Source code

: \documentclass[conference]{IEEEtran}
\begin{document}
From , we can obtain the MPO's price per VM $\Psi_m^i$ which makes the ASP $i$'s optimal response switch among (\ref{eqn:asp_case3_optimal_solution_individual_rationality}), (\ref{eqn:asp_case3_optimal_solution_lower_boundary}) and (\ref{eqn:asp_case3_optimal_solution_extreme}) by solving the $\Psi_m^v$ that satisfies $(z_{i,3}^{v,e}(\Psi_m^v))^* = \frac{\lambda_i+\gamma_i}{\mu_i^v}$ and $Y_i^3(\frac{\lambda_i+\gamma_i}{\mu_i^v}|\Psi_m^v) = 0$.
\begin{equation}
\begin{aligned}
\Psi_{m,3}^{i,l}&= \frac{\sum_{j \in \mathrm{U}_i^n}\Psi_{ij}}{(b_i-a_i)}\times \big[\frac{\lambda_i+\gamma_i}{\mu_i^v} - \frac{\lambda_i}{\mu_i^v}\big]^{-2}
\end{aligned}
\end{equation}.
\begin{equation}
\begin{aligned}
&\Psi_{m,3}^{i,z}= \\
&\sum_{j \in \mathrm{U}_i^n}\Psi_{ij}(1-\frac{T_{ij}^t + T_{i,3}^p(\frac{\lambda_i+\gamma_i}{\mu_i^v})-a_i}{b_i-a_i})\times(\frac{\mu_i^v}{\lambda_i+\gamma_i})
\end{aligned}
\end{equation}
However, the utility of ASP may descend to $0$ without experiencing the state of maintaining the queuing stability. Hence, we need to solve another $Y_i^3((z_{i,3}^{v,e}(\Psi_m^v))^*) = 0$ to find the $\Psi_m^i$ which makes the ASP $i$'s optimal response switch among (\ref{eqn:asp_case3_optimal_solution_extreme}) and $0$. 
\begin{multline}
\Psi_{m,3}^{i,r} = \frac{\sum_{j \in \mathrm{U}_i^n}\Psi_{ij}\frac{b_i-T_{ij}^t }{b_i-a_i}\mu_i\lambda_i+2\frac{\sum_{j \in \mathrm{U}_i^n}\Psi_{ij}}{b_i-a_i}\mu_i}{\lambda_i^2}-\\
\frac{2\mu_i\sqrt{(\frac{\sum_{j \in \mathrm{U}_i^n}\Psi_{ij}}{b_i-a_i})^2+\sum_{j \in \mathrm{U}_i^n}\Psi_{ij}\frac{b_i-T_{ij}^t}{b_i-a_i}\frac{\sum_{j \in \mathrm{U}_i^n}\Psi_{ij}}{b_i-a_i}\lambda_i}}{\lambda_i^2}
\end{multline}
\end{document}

--

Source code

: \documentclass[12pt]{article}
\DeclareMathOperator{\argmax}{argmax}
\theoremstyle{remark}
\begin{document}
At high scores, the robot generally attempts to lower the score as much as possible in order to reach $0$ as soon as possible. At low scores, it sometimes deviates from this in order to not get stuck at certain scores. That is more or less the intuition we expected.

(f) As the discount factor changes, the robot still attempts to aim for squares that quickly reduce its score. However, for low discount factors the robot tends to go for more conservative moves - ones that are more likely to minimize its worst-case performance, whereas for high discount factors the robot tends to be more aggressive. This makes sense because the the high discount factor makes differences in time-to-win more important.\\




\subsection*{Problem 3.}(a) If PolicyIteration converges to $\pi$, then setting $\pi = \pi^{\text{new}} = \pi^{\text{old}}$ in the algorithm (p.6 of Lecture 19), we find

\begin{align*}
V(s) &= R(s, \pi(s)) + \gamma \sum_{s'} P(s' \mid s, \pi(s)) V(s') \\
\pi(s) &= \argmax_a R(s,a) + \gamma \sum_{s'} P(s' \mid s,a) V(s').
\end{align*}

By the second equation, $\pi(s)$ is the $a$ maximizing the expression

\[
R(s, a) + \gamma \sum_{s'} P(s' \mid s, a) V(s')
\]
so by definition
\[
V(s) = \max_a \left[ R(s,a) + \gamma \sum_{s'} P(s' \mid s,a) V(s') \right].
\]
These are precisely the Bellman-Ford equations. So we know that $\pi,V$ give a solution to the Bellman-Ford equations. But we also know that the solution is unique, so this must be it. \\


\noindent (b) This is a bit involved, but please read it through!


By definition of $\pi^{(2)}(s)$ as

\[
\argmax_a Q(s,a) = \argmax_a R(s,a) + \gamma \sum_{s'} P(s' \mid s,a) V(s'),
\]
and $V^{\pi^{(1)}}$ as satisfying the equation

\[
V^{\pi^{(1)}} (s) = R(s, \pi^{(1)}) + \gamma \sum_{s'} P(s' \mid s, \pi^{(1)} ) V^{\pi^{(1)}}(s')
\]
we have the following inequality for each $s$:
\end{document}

...

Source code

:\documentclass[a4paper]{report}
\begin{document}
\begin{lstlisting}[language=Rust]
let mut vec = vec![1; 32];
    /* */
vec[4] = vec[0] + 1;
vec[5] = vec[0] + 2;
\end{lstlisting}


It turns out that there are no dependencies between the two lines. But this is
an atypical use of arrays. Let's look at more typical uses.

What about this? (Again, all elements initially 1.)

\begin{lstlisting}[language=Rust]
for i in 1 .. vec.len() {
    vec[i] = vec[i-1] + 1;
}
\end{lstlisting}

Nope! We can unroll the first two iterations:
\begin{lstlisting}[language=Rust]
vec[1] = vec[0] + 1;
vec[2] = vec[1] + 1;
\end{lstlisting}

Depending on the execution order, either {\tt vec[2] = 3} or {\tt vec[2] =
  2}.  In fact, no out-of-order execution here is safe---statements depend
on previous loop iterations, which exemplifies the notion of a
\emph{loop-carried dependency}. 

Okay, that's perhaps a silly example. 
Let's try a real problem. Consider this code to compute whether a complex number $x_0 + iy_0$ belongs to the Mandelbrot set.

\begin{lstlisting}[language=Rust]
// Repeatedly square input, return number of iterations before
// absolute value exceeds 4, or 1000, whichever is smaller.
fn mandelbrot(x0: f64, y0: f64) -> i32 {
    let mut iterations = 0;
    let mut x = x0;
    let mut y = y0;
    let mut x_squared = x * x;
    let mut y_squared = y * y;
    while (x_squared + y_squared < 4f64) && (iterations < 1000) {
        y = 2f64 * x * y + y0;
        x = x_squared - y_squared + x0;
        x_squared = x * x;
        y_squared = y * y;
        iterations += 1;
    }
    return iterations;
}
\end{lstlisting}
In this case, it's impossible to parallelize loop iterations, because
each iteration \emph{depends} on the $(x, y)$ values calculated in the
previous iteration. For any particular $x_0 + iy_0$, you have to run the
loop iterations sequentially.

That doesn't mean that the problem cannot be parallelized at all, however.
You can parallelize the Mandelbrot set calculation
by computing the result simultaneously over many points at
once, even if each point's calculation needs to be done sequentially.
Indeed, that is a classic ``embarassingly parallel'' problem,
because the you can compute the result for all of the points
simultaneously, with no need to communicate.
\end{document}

Exercise instructions: Each line of the data that has the string "result" should be returned.

Answer box:
by computing the result simultaneously over many points at
because the you can compute the result for all of the points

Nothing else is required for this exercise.